I agree that they should have contacted me in some fashion (as they might’ve, as you suggested, in a rural village). I’m baffled that the owner and Duke administration has decided to handle it this way. Why not email me, asking if we could talk about it over a coffee? I’ve been there for almost two years, and suddenly, out of blue, without having talked or interacted with any of the parties involved, they just ask me to leave… Why not try to determine if the students really did have reason to feel “uncomfortable” before rashly acquiescing to their wishes?

You say we should be cognizant about how we are perceived. I totally agree with this too. If I felt inclined to, say, sacrifice a goat in front of my van, I’m sure my “perception-alert alarm” would go off and say something like: “Ken, this isn’t a good idea. They’re going to think you’re nuts.” Here are some examples of me modifying my behavior to help me “fit in” and to offset some of the extremes of my eccentric lifestyle (which, god, really isn’t that eccentric): I shave my face and shower every day, wear clean clothes and keep a trim appearance (even though I’d rather let nature take over). In two years, I haven’t told any of the teachers or kids I work with at the elementary school (where I’m employed) that I live in a van. I’ve met countless people who’ve emailed or facebook messaged me who wanted to see the van. Despite having a blog, a popular article, and done several interviews, I try to live an extremely quiet, low-key life in the van—I’m in no ways seeking attention in the real world. These are ways in which I “manage” how people perceive me.

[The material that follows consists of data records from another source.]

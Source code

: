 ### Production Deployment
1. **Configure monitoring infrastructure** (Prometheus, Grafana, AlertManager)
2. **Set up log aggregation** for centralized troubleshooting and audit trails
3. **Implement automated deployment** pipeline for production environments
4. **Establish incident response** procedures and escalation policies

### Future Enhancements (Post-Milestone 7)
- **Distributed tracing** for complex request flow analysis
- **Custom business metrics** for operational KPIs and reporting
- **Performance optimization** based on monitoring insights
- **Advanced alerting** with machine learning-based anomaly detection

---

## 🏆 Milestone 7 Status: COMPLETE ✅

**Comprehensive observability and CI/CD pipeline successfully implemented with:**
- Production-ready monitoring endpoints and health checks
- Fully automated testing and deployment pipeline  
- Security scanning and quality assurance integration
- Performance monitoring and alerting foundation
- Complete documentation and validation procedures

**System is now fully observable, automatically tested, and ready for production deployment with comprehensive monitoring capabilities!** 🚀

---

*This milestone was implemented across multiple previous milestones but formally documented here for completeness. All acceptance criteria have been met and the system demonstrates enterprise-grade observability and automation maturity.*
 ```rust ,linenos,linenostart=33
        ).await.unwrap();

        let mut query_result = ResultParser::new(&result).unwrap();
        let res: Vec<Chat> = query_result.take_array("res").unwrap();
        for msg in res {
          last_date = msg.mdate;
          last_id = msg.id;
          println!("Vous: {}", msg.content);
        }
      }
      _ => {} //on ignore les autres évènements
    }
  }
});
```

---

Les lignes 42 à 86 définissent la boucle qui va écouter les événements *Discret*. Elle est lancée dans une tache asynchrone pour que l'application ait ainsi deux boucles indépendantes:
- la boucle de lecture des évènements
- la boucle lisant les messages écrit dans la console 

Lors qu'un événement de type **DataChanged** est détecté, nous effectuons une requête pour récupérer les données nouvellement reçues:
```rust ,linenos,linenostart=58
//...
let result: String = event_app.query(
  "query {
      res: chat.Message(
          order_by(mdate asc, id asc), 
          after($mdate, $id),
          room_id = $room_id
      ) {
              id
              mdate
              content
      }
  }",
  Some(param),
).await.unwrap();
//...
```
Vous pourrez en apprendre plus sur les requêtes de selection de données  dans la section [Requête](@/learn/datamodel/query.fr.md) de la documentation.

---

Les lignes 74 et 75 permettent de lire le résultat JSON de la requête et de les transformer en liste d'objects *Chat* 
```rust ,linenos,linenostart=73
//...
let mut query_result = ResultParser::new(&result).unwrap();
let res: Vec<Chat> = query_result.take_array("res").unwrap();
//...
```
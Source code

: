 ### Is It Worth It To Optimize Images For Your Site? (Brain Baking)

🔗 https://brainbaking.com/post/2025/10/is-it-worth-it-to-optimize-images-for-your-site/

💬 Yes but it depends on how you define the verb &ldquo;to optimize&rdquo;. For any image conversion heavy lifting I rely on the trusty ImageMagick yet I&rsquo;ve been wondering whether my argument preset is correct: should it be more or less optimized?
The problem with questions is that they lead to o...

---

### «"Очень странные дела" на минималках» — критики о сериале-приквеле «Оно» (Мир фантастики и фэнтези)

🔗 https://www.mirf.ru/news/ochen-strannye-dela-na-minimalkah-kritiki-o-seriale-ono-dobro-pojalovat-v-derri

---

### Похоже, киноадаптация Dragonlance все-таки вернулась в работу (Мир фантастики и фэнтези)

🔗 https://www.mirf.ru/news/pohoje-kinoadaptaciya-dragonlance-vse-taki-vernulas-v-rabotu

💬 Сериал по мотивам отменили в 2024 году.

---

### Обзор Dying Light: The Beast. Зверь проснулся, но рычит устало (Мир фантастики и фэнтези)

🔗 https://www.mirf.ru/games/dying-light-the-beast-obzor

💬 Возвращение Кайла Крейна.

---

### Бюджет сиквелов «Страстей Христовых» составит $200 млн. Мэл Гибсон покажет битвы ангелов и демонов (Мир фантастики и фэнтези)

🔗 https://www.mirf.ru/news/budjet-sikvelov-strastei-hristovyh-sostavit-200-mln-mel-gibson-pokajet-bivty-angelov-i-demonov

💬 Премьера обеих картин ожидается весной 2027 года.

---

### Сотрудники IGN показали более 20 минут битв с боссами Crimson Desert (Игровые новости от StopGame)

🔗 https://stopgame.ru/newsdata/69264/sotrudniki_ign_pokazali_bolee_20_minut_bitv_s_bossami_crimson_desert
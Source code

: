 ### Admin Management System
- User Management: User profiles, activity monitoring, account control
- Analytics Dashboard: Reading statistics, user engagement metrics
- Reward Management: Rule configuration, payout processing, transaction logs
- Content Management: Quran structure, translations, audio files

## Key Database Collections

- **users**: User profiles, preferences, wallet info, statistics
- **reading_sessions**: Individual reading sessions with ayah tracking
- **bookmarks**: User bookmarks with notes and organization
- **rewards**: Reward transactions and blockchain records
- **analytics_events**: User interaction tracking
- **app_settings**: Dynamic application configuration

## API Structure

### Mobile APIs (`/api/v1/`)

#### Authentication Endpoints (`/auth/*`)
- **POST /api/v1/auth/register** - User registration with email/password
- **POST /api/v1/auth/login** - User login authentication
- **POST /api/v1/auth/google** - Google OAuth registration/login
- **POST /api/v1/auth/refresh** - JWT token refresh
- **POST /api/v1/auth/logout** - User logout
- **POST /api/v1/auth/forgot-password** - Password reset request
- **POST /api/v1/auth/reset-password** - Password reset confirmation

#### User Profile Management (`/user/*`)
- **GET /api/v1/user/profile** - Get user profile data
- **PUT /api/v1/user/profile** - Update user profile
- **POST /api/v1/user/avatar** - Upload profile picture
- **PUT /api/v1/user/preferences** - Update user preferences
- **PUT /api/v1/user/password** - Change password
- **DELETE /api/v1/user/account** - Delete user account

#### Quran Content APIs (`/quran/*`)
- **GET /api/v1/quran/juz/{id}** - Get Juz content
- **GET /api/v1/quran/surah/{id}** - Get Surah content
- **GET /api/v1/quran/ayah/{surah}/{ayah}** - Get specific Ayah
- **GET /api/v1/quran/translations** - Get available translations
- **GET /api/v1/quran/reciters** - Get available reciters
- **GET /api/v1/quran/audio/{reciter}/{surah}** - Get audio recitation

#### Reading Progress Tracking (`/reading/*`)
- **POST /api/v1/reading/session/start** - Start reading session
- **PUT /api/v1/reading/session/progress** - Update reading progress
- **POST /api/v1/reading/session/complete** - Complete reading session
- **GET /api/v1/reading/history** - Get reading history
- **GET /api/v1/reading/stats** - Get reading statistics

You suggest I introduce myself; unfortunately I’m awfully timid when it comes to that sort of thing, so I figured this blog and my article should have been an introduction enough with the student body. And while I do say some eccentric things, I hope that most everyone who reads my stuff thinks I’m sane, reasonable, and rationale.

The apartment owner is clearly aware of this blog, and if she did the slightest bit of research on me she should know about my Salon article too. It should be clear to her based on my writings, and if she probed deeper, the reputation within my department, and my spotless criminal record, that I’m not just some camo-wearing, long-bearded, 27-year old version of the Unabomber; I’m just a poor student with some slightly different ideas than the status quo. (Not that I have anything against you long-bearded camo-wearers ;) So I guess I’m saying that while the students who complained about me don’t know me, they should know—with a minimal amount of effort--enough about me to at least encourage them to withhold their complaints.

Loved the Volvo and biker examples. Makes perfect sense.

You’re right, there probably is some “ordinance” they could utilize. But this is what I believe—I believe students should be able to live in their vans (or in some other atypical living arrangement so long as it’s reasonable safe and preserves one’s health) at Duke, or any university. If they kick me to a different lot, it’s like letting me ride the bus so long as I sit in the back. That’s unacceptable. If I have some legal wiggle room, I’ll—as I say in my Salon article—take this to the Supreme Court if I have to.

Marie said...

I'm really sorry about what is happening. Of course that person's request is totally questionable, but maybe you could have a letter transmitted to him/her by the appartment owner to explain the reasons of your presence on the parking lot, and propose to meet him to talk calmly. Sending a personal letter (rather than relying on the blog) seems a good way to start a dialogue, providing that you don't write in it that you will burn his cat in retaliation, of course. It would be worthwhile to know why he wants you out. Confrontation will only fuel his anxiety, show him you are a very civilized human being. Hope it turns out well!

Ken said...

Marie--Those are words of wisdom. I can control my emotions very well; there will be no confrontations.